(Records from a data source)
----
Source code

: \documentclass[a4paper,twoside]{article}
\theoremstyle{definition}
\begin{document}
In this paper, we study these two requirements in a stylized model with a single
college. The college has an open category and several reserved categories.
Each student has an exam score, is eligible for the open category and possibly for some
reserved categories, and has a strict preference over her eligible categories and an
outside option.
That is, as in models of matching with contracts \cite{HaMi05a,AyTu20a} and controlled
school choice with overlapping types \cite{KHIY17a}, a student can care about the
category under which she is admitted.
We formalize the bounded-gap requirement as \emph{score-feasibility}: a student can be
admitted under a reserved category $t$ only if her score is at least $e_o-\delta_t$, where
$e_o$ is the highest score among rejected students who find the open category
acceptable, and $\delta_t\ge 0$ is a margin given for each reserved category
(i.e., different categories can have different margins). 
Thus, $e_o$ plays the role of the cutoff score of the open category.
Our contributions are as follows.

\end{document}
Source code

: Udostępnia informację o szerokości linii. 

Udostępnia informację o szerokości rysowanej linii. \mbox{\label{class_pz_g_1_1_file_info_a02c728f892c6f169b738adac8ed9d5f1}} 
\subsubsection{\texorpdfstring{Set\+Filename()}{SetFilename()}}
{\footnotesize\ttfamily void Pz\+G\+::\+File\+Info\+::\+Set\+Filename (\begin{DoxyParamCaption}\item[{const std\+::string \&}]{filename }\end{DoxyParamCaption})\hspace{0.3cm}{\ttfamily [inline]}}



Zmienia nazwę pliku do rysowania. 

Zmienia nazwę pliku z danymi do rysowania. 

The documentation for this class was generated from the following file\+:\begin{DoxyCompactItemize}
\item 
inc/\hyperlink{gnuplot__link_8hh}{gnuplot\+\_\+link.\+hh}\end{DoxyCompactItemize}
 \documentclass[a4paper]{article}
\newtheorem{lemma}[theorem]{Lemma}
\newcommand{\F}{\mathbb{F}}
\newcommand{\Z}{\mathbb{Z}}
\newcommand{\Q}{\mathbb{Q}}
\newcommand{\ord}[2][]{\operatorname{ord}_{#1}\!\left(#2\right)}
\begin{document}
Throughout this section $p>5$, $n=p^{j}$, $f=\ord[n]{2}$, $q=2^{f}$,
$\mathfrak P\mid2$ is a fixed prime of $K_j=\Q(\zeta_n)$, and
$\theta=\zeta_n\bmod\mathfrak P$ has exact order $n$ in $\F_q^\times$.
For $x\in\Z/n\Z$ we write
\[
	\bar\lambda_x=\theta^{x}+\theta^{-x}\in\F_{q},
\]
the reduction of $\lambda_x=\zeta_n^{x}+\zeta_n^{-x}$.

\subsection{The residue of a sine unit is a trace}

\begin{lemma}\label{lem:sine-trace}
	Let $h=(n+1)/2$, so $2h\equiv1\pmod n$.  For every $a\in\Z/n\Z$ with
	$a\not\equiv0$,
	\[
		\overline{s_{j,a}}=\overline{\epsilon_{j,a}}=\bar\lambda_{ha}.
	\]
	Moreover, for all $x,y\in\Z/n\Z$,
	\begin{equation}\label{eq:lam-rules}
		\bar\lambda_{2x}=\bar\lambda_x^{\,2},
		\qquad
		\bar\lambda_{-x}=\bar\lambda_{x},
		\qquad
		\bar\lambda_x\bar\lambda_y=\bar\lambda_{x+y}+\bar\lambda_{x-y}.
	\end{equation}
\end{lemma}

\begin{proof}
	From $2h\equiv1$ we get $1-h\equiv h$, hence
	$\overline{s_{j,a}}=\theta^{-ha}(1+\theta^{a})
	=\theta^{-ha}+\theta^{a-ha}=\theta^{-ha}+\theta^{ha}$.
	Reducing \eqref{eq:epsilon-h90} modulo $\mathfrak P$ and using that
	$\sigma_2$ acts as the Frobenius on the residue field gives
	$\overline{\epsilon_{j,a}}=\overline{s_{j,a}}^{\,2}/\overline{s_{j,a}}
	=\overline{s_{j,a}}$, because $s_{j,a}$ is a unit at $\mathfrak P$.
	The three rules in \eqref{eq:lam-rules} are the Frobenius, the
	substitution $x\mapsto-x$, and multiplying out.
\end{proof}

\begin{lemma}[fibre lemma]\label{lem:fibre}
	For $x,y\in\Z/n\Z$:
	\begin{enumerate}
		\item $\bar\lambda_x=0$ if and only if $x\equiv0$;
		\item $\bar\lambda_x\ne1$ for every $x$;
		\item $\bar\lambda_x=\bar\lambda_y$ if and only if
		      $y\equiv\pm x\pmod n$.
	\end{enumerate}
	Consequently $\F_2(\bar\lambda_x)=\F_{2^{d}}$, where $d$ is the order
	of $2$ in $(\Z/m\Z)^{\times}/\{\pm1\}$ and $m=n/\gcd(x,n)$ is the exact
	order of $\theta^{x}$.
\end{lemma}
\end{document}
----
● EXERCISE PROMPT
Scan the records for lines with the string "every". Give the number of such lines and nothing else.

● OUTPUT OF THE TASK
2